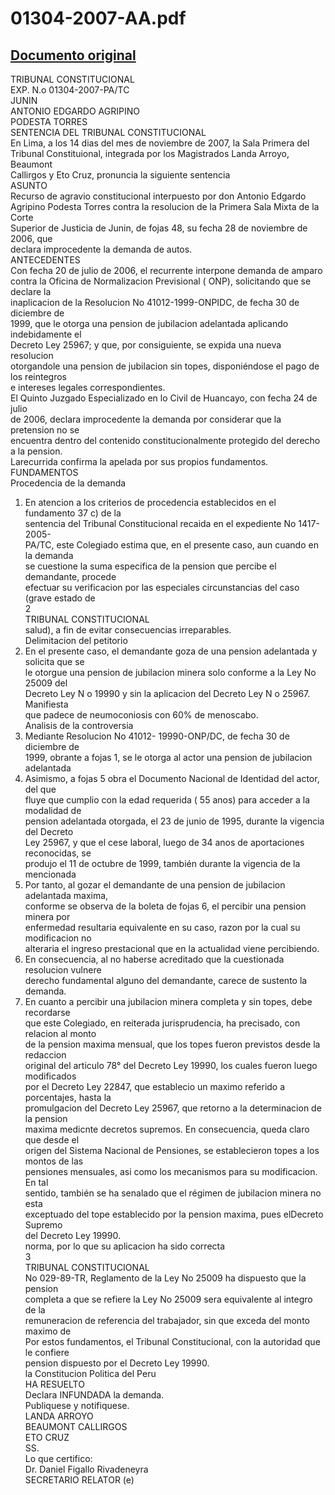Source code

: 
01304-2007-AA.pdf
=================
  
[Documento original](https://tc.gob.pe/jurisprudencia/2008/01304-2007-AA.pdf)  
---  
TRIBUNAL CONSTITUCIONAL  
EXP. N.o 01304-2007-PA/TC  
JUNIN  
ANTONIO EDGARDO AGRIPINO  
PODESTA TORRES  
SENTENCIA DEL TRIBUNAL CONSTITUCIONAL  
En Lima, a los 14 dias del mes de noviembre de 2007, la Sala Primera del  
Tribunal Constituional, integrada por los Magistrados Landa Arroyo, Beaumont  
Callirgos y Eto Cruz, pronuncia la siguiente sentencia  
ASUNTO  
Recurso de agravio constitucional interpuesto por don Antonio Edgardo  
Agripino Podesta Torres contra la resolucion de la Primera Sala Mixta de la Corte  
Superior de Justicia de Junin, de fojas 48, su fecha 28 de noviembre de 2006, que  
declara improcedente la demanda de autos.  
ANTECEDENTES  
Con fecha 20 de julio de 2006, el recurrente interpone demanda de amparo  
contra la Oficina de Normalizacion Previsional ( ONP), solicitando que se declare la  
inaplicacion de la Resolucion No 41012-1999-ONPIDC, de fecha 30 de diciembre de  
1999, que le otorga una pension de jubilacion adelantada aplicando indebidamente el  
Decreto Ley 25967; y que, por consiguiente, se expida una nueva resolucion  
otorgandole una pension de jubilacion sin topes, disponiéndose el pago de los reintegros  
e intereses legales correspondientes.  
El Quinto Juzgado Especializado en lo Civil de Huancayo, con fecha 24 de julio  
de 2006, declara improcedente la demanda por considerar que la pretension no se  
encuentra dentro del contenido constitucionalmente protegido del derecho a la pension.  
Larecurrida confirma la apelada por sus propios fundamentos.  
FUNDAMENTOS  
Procedencia de la demanda  
1. En atencion a los criterios de procedencia establecidos en el fundamento 37 c) de la  
sentencia del Tribunal Constitucional recaida en el expediente No 1417-2005-  
PA/TC, este Colegiado estima que, en el presente caso, aun cuando en la demanda  
se cuestione la suma especifica de la pension que percibe el demandante, procede  
efectuar su verificacion por las especiales circunstancias del caso (grave estado de  
2  
TRIBUNAL CONSTITUCIONAL  
salud), a fin de evitar consecuencias irreparables.  
Delimitacion del petitorio  
2. En el presente caso, el demandante goza de una pension adelantada y solicita que se  
le otorgue una pension de jubilacion minera solo conforme a la Ley No 25009 del  
Decreto Ley N o 19990 y sin la aplicacion del Decreto Ley N o 25967. Manifiesta  
que padece de neumoconiosis con 60% de menoscabo.  
Analisis de la controversia  
3. Mediante Resolucion No 41012- 19990-ONP/DC, de fecha 30 de diciembre de  
1999, obrante a fojas 1, se le otorga al actor una pension de jubilacion adelantada  
4. Asimismo, a fojas 5 obra el Documento Nacional de Identidad del actor, del que  
fluye que cumplio con la edad requerida ( 55 anos) para acceder a la modalidad de  
pension adelantada otorgada, el 23 de junio de 1995, durante la vigencia del Decreto  
Ley 25967, y que el cese laboral, luego de 34 anos de aportaciones reconocidas, se  
produjo el 11 de octubre de 1999, también durante la vigencia de la mencionada  
5. Por tanto, al gozar el demandante de una pension de jubilacion adelantada maxima,  
conforme se observa de la boleta de fojas 6, el percibir una pension minera por  
enfermedad resultaria equivalente en su caso, razon por la cual su modificacion no  
alteraria el ingreso prestacional que en la actualidad viene percibiendo.  
6. En consecuencia, al no haberse acreditado que la cuestionada resolucion vulnere  
derecho fundamental alguno del demandante, carece de sustento la demanda.  
7. En cuanto a percibir una jubilacion minera completa y sin topes, debe recordarse  
que este Colegiado, en reiterada jurisprudencia, ha precisado, con relacion al monto  
de la pension maxima mensual, que los topes fueron previstos desde la redaccion  
original del articulo 78° del Decreto Ley 19990, los cuales fueron luego modificados  
por el Decreto Ley 22847, que establecio un maximo referido a porcentajes, hasta la  
promulgacion del Decreto Ley 25967, que retorno a la determinacion de la pension  
maxima medicnte decretos supremos. En consecuencia, queda claro que desde el  
origen del Sistema Nacional de Pensiones, se establecieron topes a los montos de las  
pensiones mensuales, asi como los mecanismos para su modificacion. En tal  
sentido, también se ha senalado que el régimen de jubilacion minera no esta  
exceptuado del tope establecido por la pension maxima, pues elDecreto Supremo  
del Decreto Ley 19990.  
norma, por lo que su aplicacion ha sido correcta  
3  
TRIBUNAL CONSTITUCIONAL  
No 029-89-TR, Reglamento de la Ley No 25009 ha dispuesto que la pension  
completa a que se refiere la Ley No 25009 sera equivalente al integro de la  
remuneracion de referencia del trabajador, sin que exceda del monto maximo de  
Por estos fundamentos, el Tribunal Constitucional, con la autoridad que le confiere  
pension dispuesto por el Decreto Ley 19990.  
la Constitucion Politica del Peru  
HA RESUELTO  
Declara INFUNDADA la demanda.  
Publiquese y notifiquese.  
LANDA ARROYO  
BEAUMONT CALLIRGOS  
ETO CRUZ  
SS.  
Lo que certifico:  
Dr. Daniel Figallo Rivadeneyra  
SECRETARIO RELATOR (e)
########################################
# AIM OF THE TASK
The answer is the line with "Por estos fundamentos, el" plus every line after it, printed exactly as they appear above.

# YOUR SOLUTION
Por estos fundamentos, el Tribunal Constitucional, con la autoridad que le confiere  
pension dispuesto por el Decreto Ley 19990.  
la Constitucion Politica del Peru  
HA RESUELTO  
Declara INFUNDADA la demanda.  
Publiquese y notifiquese.  
LANDA ARROYO  
BEAUMONT CALLIRGOS  
ETO CRUZ  
SS.  
Lo que certifico:  
Dr. Daniel Figallo Rivadeneyra  
SECRETARIO RELATOR (e)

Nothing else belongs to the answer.